Bazı anlar vardır ya hani, nefes alamadığınız, herşeyin üst üste geldiği fakat pes etme gibi bir lüksünüzün olmadığı zamanlar. İşte o zamanlar insanlar, acının ne olduğunu daha iyi anlarlar.

 

 

Duyduğum o son iki cümle ile bir an algımı yitirmiştim. Bir göz yaşı düştü gözümden. Sonra bir tane daha, sonra bir tane daha...

O an kendimi o kadar güçsüz hissetmiştim ki, ne yapacağımı bilemez bir halde ağlıyordum. Acizlik böyle birşey miydi? Peki ya güçsüzlük?

Ayaklarınızın sizi taşıyamayacağı raddeye geldiği zaman ne yapmalıydı insan?
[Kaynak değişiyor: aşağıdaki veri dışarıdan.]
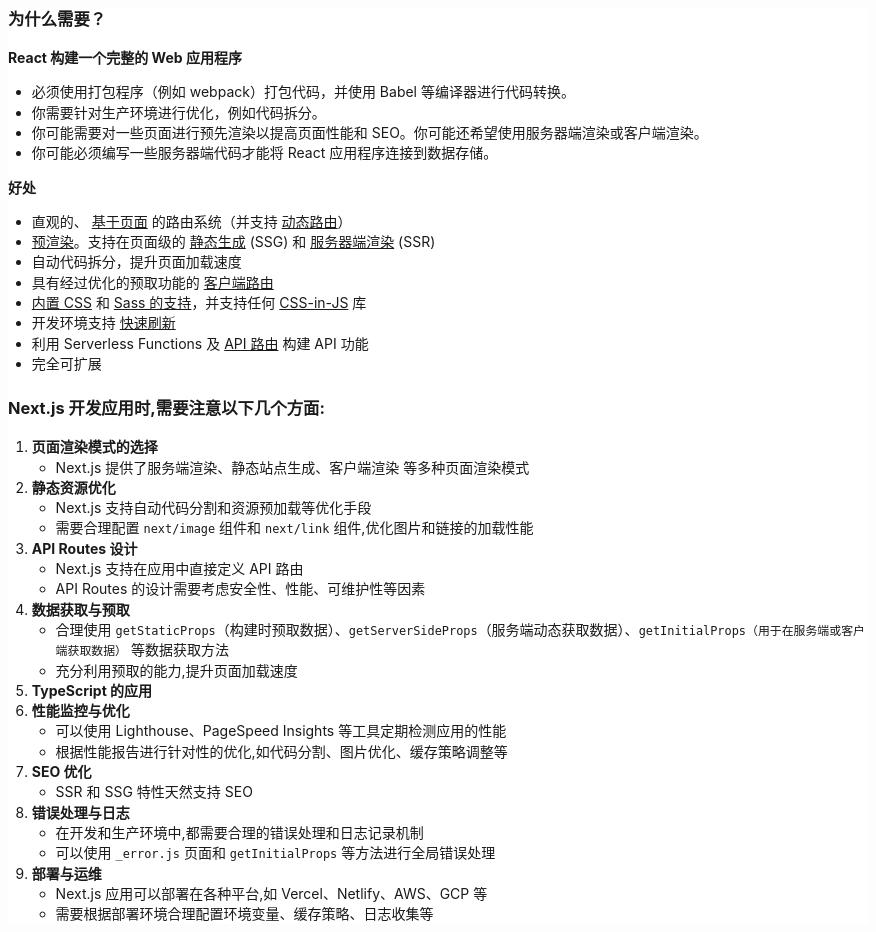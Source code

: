 ### 为什么需要？

**React 构建一个完整的 Web 应用程序**

- 必须使用打包程序（例如 webpack）打包代码，并使用 Babel 等编译器进行代码转换。
- 你需要针对生产环境进行优化，例如代码拆分。
- 你可能需要对一些页面进行预先渲染以提高页面性能和 SEO。你可能还希望使用服务器端渲染或客户端渲染。
- 你可能必须编写一些服务器端代码才能将 React 应用程序连接到数据存储。



**好处**

- 直观的、 [基于页面](https://www.nextjs.cn/docs/basic-features/pages) 的路由系统（并支持 [动态路由](https://www.nextjs.cn/docs/routing/dynamic-routes)）
- [预渲染](https://www.nextjs.cn/docs/basic-features/pages#pre-rendering)。支持在页面级的 [静态生成](https://www.nextjs.cn/docs/basic-features/pages#static-generation-recommended) (SSG) 和 [服务器端渲染](https://www.nextjs.cn/docs/basic-features/pages#server-side-rendering) (SSR)
- 自动代码拆分，提升页面加载速度
- 具有经过优化的预取功能的 [客户端路由](https://www.nextjs.cn/docs/routing/introduction#linking-between-pages)
- [内置 CSS](https://www.nextjs.cn/docs/basic-features/built-in-css-support) 和 [Sass 的支持](https://www.nextjs.cn/docs/basic-features/built-in-css-support#sass-support)，并支持任何 [CSS-in-JS](https://www.nextjs.cn/docs/basic-features/built-in-css-support#css-in-js) 库
- 开发环境支持 [快速刷新](https://www.nextjs.cn/docs/basic-features/fast-refresh)
- 利用 Serverless Functions 及 [API 路由](https://www.nextjs.cn/docs/api-routes/introduction) 构建 API 功能
- 完全可扩展

### Next.js 开发应用时,需要注意以下几个方面:

1. **页面渲染模式的选择**
   - Next.js 提供了服务端渲染、静态站点生成、客户端渲染 等多种页面渲染模式
2. **静态资源优化**
   - Next.js 支持自动代码分割和资源预加载等优化手段
   - 需要合理配置 `next/image` 组件和 `next/link` 组件,优化图片和链接的加载性能
3. **API Routes 设计**
   - Next.js 支持在应用中直接定义 API 路由
   - API Routes 的设计需要考虑安全性、性能、可维护性等因素
4. **数据获取与预取**
   - 合理使用 `getStaticProps`（构建时预取数据）、`getServerSideProps`（服务端动态获取数据）、`getInitialProps（用于在服务端或客户端获取数据）` 等数据获取方法
   - 充分利用预取的能力,提升页面加载速度
5. **TypeScript 的应用**
6. **性能监控与优化**
   - 可以使用 Lighthouse、PageSpeed Insights 等工具定期检测应用的性能
   - 根据性能报告进行针对性的优化,如代码分割、图片优化、缓存策略调整等
7. **SEO 优化**
   - SSR 和 SSG 特性天然支持 SEO
8. **错误处理与日志**
   - 在开发和生产环境中,都需要合理的错误处理和日志记录机制
   - 可以使用 `_error.js` 页面和 `getInitialProps` 等方法进行全局错误处理
9. **部署与运维**
   - Next.js 应用可以部署在各种平台,如 Vercel、Netlify、AWS、GCP 等
   - 需要根据部署环境合理配置环境变量、缓存策略、日志收集等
Bir yanımda arkadaşım yüzünden yaşadığım panik, bir yanımda ise sevdiğim adamın hayat memat meselesi...

 

Hissizleşmiştim sanki. Ne olduğu, ne olacağı, hiçbirşey düşünemiyordum. Beynim ısrarla sakin kalmamı fısıldarken kalbim kan pompalamayı bırakmış, yaşadıklarımdan dolayı kendini öldürmeye çalışıyor gibiydi. Bunlar nasıl başıma gelmişti?

 

Gözümden yaşlar süzülürken telaşlı bakışları bir an üzerimden ayırmayan Atahan'a baktım. Yardım et dercesine. Berbat bir haldeydim. Biri elimi tutmazsa, en dibe sürüklenecekmiş gibi hissediyordum. Telefonun diğer ucundan bir ses daha geldi. "Nehir orada mısın?" Dedi Nermin sesimi duymak için. Burada mıydım? Aklım hâlâ o adamlarda ve kapının önündeki fotoğraflardaydı. Peki ya kalbim? Poyraz! Diyordu kalbim. Onun için atıyor gibiydi. Çok şiddetli, gücünü aşık olduğum adama aktarmak istercesine.

 

Kısık ve güçsüz bir sesle, Nermin'in sorsunu es geçerek cevap verdim. "Hangi hastane?" Nermin hemen cevap verdi. "Bölge hastanesi. Nehir sen iyisin değil mi?" Gözlerimi kapatırken iki yaş daha düştü gözlerimden. "Geliyorum." Dedim yalnızca. Daha fazla soruya cevap verirsem hıçkırıklara boğulacağımdan ve aklımın iplerini elimden bırakacağımdan korktum. Telefonu kapattım. Atahan'a bakmayı sürdürürken titreyen elimle gözümdeki yaşı sildim.

 

"Bölge hastanesine gitmeliyiz. A-arkadaşım orada ve, ve o da orada." Dedim yutkunurken. Atakan başını sallarken dudaklarını araladı. "O kim?" Dedi sorgu dolu bir sesle. Derin bir nefes aldım gözlerimi kapatırken. O kim miydi? Deliler kadar aşık olduğum adam. "Poyraz." Dedim ağlama dürtüme son anda engel olurken. Atahan'ın daha fazla kurcalamaması için dua ederken o da istediğimi yaparak üstelemedi. Beni narince kolumdan tutarak götürmeye başladı.

 

Kaşlarım çatık bir süre kolumu tutan eline baktım.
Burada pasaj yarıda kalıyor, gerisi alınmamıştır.